Data supplied>
+ + + +
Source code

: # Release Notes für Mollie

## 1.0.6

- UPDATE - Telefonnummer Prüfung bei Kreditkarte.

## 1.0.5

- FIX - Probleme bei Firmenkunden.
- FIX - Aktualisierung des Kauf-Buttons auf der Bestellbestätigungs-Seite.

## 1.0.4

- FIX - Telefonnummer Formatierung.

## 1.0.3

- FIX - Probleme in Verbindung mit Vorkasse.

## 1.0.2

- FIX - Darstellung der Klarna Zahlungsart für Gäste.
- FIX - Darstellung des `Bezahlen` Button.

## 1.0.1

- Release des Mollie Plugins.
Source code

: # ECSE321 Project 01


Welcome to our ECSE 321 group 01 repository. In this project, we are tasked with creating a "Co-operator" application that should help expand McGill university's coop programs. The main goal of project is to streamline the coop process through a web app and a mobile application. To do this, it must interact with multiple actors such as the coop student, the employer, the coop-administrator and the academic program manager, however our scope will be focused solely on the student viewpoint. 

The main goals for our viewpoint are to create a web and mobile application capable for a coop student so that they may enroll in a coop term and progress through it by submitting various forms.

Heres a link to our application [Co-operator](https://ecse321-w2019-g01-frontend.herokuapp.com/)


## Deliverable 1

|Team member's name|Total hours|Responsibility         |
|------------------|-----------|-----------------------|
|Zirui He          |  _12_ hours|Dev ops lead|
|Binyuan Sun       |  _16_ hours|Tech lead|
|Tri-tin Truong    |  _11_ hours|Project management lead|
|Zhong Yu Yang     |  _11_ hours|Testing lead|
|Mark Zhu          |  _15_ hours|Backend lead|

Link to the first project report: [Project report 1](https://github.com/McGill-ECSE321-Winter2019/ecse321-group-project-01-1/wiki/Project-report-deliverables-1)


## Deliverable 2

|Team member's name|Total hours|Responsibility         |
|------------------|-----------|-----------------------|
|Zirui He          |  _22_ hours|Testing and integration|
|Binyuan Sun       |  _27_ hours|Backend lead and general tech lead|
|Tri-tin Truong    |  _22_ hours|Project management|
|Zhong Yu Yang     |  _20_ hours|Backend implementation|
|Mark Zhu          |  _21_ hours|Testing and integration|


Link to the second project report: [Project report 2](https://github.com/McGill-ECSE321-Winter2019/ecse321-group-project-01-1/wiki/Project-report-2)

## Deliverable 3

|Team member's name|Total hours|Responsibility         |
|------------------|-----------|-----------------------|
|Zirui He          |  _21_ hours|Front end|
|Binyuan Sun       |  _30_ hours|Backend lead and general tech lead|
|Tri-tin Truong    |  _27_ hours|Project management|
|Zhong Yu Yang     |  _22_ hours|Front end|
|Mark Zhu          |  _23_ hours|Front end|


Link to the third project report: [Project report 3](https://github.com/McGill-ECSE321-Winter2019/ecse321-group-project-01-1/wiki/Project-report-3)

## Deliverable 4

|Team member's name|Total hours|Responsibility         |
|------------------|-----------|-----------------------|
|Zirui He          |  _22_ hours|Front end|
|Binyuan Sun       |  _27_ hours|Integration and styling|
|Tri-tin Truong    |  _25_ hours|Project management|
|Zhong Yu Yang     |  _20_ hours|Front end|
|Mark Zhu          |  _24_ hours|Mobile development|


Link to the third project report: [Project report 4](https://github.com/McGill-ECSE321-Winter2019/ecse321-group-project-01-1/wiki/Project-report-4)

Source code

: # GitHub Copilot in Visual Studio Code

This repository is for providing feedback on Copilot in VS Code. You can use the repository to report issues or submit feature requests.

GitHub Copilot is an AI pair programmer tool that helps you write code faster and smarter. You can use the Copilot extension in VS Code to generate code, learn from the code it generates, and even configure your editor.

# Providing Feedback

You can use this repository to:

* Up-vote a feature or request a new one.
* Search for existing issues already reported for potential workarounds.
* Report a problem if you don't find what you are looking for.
+ + + +
Task>
Return each line of the material above in which the string "Darstellung" appears.

Output for this exercise>
- FIX - Darstellung der Klarna Zahlungsart für Gäste.
- FIX - Darstellung des `Bezahlen` Button.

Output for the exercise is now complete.